A América e os americanos, de John Steinbeck
Por Pedro Belo Clara
A América e os americanos foi lançado
em 1966; reúne mais de cinquenta ensaios e peças jornalísticas produzidas
ao longo de 30 anos (1936-1966), assume-se claramente como uma indispensável
referência na obra de John Steinbeck, o amado autor norte-americano, prémio Nobel da
literatura em 1962, funcionando com igual eficácia no papel de introdução à
mesma.
Ao longo
desta antologia, transmitida pela peculiar sensibilidade e acurada visão do
autor de A leste do paraíso, cada leitor tomará um contacto directo com a
essência de diversos períodos conturbados do século vinte, desde a Segunda
Guerra Mundial à fatídica Guerra do Vietname, isto sem esquecer os
indispensáveis discorreres sobre a sociedade da época e as suas maiorais vicissitudes.
Sendo um
escritor «do povo e pelo povo», como em tempos alguém o nomeou, Steinbeck cedo granjeou
a simpatia dos mais desfavorecidos através da defesa explícita dos seus
convictos ideais de igualdade de oportunidades e de tratamento, o que resultou
em acções marcadamente interventivas na vida social de então, prova da sua
pessoal demanda por aquilo que considerava ser mais justo e necessário ao
progresso humano.
Tal aspecto é deveras notório nos primeiros textos da
antologia, onde se debruça sobre os episódios da migração em massa para o oeste
americano durante a grave seca dos anos 1930, fenómeno esse que motivaria a
criação da sua maior obra, o épico As vinhas da ira.

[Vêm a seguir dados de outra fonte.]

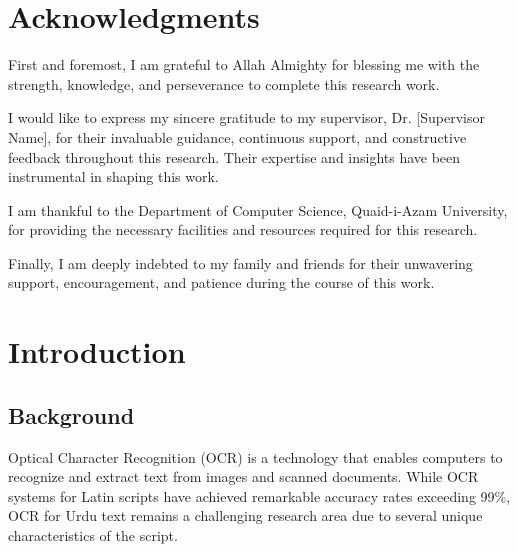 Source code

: \documentclass[12pt,a4paper,oneside]{report}
\begin{document}
\chapter*{Acknowledgments}

First and foremost, I am grateful to Allah Almighty for blessing me with the strength, knowledge, and perseverance to complete this research work.

I would like to express my sincere gratitude to my supervisor, Dr. [Supervisor Name], for their invaluable guidance, continuous support, and constructive feedback throughout this research. Their expertise and insights have been instrumental in shaping this work.

I am thankful to the Department of Computer Science, Quaid-i-Azam University, for providing the necessary facilities and resources required for this research.

Finally, I am deeply indebted to my family and friends for their unwavering support, encouragement, and patience during the course of this work.

\tableofcontents
\listoffigures
\listoftables

\chapter{Introduction}

\section{Background}

Optical Character Recognition (OCR) is a technology that enables computers to recognize and extract text from images and scanned documents. While OCR systems for Latin scripts have achieved remarkable accuracy rates exceeding 99\%, OCR for Urdu text remains a challenging research area due to several unique characteristics of the script.
\end{document}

A abertura com que partilhava
as suas crenças políticas, não se coibindo de publicamente as partilhar com
quem o desejasse ler, principalmente em tempos de maior turbulência social, fez
com que certas facções governamentais, e não só, o vissem como um simpatizante
do comunismo, essa ideologia demoníaca sob o americanizado ponto de vista de
então, embora o autor sempre se tenha declarado um democrata convicto.
Desigualdades
e lutas de classe à parte, convém referir que os textos antologiados reservam
espaço ao enfoque na vida do próprio escritor, revelando episódios da sua juventude
e princípios da vida adulta, as suas impressões e experiências sobre o ofício
da escrita bem como algumas visões sobre o “ser americano”, os seus defeitos,
as suas louváveis virtudes e a implicação prática de ambos – um pouco à imagem
daquela que seria uma das derradeiras obras editadas em vida, Viagens com
Charley.
Assim se compreende a riqueza do presente livro, característica essa
que emerge, maioritariamente, da diversidade de temas que ao longo dos anos
foram abordados e explorados por Steinbeck, tornando-a, como oportunamente se
frisou, numa utilíssima ferramenta para todos aqueles que desejem aprofundar o
contacto com este universo singular.
Muito mais
do que o famoso romancista, o leitor receberá a imagem nítida do cidadão
preocupado com os destinos da sua nação e de um indivíduo recheado de histórias
pessoais resultantes de contactos com estimados companheiros, dos quais os
célebres Henry Fonda e Robert Capa são os mais notórios exemplos. Em suma, é
uma visão do autor nunca antes vista, tão comum e inestimável como qualquer
outra, dado o seu traço intimista e até confessional. Trata-se, com toda a
propriedade, do mundo de John, o homem, mais do que o de Steinbeck, o laureado
autor que tem o nome gravado a ouro nos anais da literatura mundial.
«Talvez
tenhamos de inspecionar a humanidade como espécie, não com a nossa habitual
admiração pelo quão somos maravilhosos, mas com a atitude fria e neutra que
reservamos para todos as coisas excepto nós próprios. O homem é de facto
maravilhoso, e talvez o mais notável dos seus feitos tenha sido sobreviver aos
seus paradoxos.»
(in “Os
Americanos e o Futuro”)
* Este texto aparece pela primeira vez no extinto site Amanhã ou depois e foi revisado pelo autor para reapresentação aqui.